::: Data extracts :::

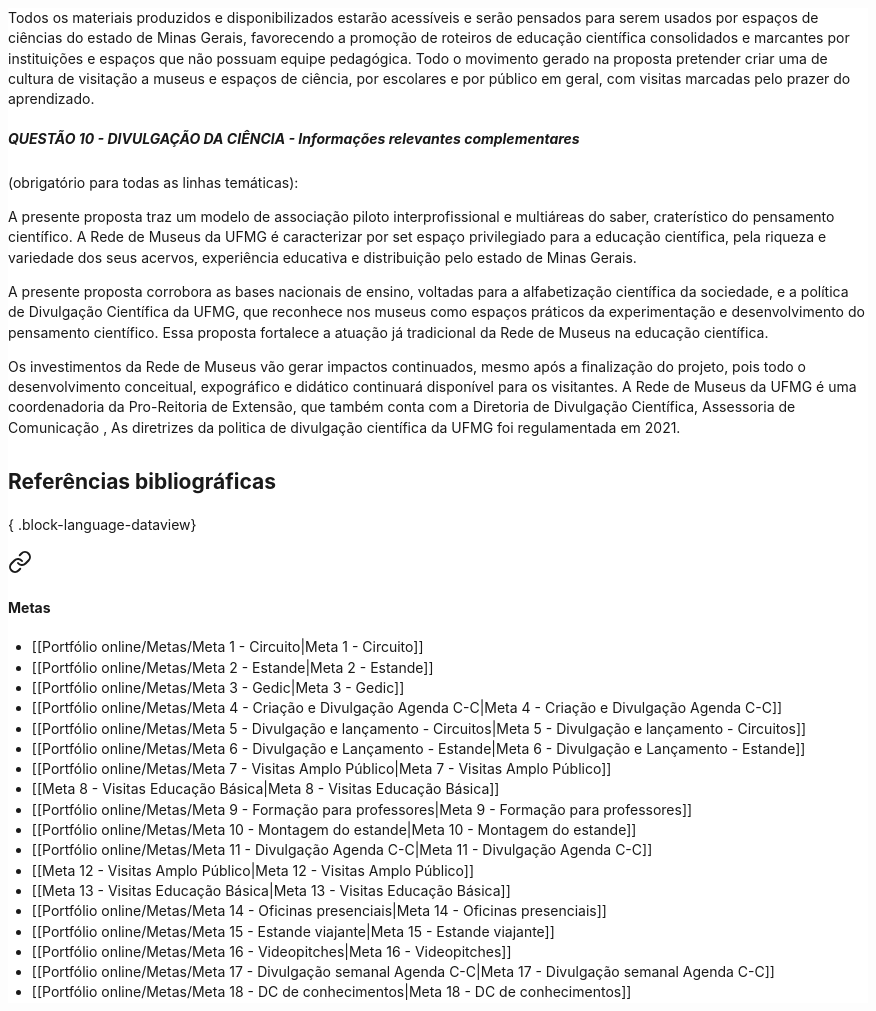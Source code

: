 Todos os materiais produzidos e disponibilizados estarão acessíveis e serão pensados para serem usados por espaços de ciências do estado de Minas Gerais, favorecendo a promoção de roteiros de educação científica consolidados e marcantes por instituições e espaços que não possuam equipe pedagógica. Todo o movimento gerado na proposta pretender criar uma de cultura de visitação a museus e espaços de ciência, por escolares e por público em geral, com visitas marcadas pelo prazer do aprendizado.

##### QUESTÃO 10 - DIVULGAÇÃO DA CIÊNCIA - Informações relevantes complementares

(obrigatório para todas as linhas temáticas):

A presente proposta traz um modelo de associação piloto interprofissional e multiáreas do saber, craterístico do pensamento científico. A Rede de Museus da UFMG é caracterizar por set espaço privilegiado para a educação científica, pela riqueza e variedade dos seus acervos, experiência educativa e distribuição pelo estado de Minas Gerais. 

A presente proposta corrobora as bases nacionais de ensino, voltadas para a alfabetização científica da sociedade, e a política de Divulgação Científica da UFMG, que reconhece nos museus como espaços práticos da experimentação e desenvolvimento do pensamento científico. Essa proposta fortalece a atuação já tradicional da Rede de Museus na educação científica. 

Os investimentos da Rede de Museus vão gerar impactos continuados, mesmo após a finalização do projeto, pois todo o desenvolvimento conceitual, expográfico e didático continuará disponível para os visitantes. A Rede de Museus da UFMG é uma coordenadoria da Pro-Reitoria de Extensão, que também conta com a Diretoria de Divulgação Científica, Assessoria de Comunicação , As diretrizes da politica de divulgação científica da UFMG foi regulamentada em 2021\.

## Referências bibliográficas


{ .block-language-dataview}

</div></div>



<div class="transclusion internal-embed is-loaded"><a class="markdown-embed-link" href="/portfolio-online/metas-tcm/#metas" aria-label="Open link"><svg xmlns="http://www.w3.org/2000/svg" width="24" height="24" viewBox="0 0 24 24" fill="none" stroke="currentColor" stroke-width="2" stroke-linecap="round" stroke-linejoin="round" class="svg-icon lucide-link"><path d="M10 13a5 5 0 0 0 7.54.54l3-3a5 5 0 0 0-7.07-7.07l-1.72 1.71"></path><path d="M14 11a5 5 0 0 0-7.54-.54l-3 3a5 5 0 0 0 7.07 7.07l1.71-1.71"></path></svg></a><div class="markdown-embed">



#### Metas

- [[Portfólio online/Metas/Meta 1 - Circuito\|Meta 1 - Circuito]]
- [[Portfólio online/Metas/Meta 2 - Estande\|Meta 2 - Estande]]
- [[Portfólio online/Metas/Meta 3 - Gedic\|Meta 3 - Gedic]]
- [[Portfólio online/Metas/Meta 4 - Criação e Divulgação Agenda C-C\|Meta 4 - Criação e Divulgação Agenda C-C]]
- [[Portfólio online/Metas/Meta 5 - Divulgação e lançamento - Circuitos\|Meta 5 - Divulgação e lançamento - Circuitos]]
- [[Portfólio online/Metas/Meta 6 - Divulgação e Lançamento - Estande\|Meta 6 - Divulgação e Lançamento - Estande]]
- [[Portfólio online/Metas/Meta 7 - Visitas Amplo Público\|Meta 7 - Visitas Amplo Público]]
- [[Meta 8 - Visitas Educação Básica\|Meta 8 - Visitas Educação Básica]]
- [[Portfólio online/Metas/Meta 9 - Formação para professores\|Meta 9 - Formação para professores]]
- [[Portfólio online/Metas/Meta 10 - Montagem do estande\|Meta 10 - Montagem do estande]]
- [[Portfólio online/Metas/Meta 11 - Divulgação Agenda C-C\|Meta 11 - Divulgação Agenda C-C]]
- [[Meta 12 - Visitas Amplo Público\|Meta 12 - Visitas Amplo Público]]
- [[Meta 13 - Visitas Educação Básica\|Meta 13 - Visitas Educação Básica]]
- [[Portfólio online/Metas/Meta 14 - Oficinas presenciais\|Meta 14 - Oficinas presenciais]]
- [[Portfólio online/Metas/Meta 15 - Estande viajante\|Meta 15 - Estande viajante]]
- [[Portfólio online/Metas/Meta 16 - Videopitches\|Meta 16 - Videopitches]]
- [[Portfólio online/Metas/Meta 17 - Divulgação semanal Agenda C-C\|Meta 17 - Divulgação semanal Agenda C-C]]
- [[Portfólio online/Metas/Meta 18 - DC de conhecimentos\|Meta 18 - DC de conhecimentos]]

:::

● **Exercise instructions**:
Work out how many lines of the records contain the string "pelo". Nothing but the number should be written.

● **Solution for this problem**:
2